As equities continue to sell off and credit spreads widen from historically full valuations, the coronavirus/COVID-19 outbreak and related fears of a longer than anticipated containment period and greater scope of impact remind investors just how important it is to do the work. By work, of course, we’re referring to the bottom-up, fundamentally driven credit-intensive research that Western Asset invokes into our high-yield positioning and relative value assessments we vet on a running basis.
Prices have changed in the past few days related to the COVID-19 situation as lingering uncertainty about the global effects to growth persist. Despite what were seen just last week as powerful positive technicals (retail inflows, net negative supply) in the asset class, market sentiment shifted swiftly to an old-fashioned risk-off environment (i.e., “sell it if it’s not down enough or prudent to raise cash before the outflows mount”). As a result, the primary market has closed for the foreseeable future and 4Q19 corporate earnings, specifically for those credits more global in nature, have been accompanied by either a reduction in forward guidance or, in some cases, pulled guidance altogether.
Uncertainty can turn investor sentiment on a dime—stocks follow suit as revenue generation lost, or at a minimum postponed, does not bode well for equity stories given their need to show growth at current multiples. Credit analysts need to stress their working models to capture future downside potential to free cash flow generation expectations and rerack the relevant credit metrics to assure risk is appropriately priced. Dynamic, active managers of high-yield are then presented with the opportunity to source total return investments as forced selling from passive funds pushes prices lower despite the notion that credit fundamentals haven’t changed materially over the course of a few days or even weeks.
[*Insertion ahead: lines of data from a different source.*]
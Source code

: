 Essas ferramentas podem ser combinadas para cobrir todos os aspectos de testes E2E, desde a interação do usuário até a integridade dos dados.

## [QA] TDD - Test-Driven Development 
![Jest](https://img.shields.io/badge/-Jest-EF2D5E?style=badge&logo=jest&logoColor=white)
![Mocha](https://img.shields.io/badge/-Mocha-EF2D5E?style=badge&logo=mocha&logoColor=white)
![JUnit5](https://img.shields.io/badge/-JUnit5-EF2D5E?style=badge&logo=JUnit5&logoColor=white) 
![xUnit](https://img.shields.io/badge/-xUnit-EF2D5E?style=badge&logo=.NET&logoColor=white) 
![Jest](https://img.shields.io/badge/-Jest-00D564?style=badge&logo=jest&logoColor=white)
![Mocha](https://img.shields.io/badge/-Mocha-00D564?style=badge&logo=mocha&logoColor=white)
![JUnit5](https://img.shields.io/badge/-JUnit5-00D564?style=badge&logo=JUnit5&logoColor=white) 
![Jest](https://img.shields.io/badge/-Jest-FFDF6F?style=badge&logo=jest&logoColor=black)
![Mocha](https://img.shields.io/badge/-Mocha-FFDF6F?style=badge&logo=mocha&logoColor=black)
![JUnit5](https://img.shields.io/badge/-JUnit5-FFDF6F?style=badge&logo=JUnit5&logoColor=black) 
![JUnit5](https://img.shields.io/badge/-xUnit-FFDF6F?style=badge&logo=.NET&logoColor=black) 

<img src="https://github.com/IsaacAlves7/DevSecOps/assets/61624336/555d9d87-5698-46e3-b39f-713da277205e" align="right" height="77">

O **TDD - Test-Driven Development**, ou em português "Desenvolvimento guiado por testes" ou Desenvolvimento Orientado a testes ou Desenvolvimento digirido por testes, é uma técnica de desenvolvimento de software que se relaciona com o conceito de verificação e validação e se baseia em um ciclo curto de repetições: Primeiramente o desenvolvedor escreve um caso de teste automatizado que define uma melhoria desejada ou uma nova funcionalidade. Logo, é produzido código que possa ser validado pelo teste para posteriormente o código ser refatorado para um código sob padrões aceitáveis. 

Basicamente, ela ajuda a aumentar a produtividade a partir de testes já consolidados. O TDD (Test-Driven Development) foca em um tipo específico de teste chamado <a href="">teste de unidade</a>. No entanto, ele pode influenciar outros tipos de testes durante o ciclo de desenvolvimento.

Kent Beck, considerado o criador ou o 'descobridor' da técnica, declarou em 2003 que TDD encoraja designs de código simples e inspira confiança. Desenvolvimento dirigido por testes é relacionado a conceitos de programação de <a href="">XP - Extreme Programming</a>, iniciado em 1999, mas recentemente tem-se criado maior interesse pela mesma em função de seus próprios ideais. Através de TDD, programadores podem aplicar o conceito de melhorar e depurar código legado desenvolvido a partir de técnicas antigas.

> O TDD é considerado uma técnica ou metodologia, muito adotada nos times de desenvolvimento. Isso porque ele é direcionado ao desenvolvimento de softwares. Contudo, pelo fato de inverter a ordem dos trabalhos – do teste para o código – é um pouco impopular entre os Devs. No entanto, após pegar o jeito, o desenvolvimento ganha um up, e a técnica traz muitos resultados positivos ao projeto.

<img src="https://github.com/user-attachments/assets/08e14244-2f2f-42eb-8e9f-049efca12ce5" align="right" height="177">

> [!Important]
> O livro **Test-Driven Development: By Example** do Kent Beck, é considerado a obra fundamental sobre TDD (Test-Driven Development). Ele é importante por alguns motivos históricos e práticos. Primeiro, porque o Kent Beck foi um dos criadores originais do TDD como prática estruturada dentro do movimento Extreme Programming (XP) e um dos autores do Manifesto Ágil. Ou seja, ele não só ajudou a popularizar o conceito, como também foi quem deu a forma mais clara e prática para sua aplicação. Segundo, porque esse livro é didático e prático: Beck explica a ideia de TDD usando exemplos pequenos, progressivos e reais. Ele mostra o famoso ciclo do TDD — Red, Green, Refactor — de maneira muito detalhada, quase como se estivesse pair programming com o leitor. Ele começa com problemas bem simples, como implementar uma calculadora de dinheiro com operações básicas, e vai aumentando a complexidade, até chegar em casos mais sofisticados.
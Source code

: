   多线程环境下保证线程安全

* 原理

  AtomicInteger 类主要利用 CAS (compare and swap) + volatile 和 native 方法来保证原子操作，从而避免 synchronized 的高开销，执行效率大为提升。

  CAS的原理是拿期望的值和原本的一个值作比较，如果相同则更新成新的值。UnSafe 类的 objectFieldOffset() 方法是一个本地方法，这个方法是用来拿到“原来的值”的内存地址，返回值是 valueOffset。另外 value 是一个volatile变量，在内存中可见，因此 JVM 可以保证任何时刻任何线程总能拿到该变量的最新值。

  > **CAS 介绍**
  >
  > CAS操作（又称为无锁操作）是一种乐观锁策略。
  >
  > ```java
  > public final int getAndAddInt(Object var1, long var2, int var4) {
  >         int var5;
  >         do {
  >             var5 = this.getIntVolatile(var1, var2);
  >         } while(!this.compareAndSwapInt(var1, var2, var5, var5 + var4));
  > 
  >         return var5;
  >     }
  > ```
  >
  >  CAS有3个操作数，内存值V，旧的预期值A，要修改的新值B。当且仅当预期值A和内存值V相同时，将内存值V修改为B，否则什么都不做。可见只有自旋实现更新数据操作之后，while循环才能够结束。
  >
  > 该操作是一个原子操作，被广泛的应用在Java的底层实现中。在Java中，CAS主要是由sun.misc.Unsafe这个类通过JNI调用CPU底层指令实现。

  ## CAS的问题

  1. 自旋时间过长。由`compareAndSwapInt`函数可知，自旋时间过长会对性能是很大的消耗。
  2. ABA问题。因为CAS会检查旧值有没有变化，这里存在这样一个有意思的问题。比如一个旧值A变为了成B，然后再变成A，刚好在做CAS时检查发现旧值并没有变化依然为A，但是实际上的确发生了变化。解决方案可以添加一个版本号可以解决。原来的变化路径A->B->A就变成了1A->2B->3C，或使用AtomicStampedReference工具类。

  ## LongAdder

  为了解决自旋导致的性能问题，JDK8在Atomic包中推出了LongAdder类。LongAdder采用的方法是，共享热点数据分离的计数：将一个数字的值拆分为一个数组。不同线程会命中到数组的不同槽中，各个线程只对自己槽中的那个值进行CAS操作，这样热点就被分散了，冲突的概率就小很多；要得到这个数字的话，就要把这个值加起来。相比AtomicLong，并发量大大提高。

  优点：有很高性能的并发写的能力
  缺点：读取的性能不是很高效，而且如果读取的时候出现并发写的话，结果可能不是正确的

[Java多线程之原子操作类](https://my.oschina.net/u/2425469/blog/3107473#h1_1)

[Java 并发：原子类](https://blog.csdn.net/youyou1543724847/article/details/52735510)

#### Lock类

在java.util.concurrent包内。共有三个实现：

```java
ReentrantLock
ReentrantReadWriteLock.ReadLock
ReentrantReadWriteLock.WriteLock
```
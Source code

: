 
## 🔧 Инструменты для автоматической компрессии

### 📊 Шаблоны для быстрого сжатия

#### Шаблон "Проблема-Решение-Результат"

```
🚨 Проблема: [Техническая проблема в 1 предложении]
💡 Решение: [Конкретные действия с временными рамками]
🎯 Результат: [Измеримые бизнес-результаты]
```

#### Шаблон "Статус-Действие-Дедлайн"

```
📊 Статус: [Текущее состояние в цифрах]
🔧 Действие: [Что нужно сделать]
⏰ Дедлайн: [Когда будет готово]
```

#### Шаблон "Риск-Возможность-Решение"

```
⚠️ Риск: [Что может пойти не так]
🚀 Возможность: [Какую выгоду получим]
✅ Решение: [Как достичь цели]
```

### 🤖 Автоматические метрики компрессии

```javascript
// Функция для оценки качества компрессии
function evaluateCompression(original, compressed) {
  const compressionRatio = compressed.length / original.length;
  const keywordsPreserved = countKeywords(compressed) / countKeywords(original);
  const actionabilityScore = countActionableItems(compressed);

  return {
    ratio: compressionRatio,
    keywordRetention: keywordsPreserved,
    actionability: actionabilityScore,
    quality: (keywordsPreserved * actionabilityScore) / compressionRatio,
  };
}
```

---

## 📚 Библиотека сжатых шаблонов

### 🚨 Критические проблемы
Western Asset thrives in an environment where weak technicals override the evident stable fundamentals of bond issues noticeably higher in yield due to this new-found elevated volatility. Junk bond professionals recognize that it is the income generation—the ability for a company to service its debt—that matters first and foremost. We can look to history for relevant examples: the flash crash in 2010 which lasted about the duration of a boxing match, the downgrade of the US in 2011 which bred several days of bargain hunting and the taper tantrum period in 2013 when high-yield bonds traded down in lockstep with correlated US Treasuries, to name a few. Even though the underlying credit profiles in these instances hadn’t eroded one iota—all of these were opportunities to buy solid credits at depressed prices. In the end, we believe it’s the fundamentals that win out, which is why companies with catalysts for deleveraging and better borrowing costs remain definitively on our radar. This is clearly not the time to blindly bid and go all in on day two or three of severe weakness brought upon by the looming pandemic. However, we will do the work, screen the opportunity set at meaningfully different valuations, and be ready to add exposure as we see fit … when we see fit.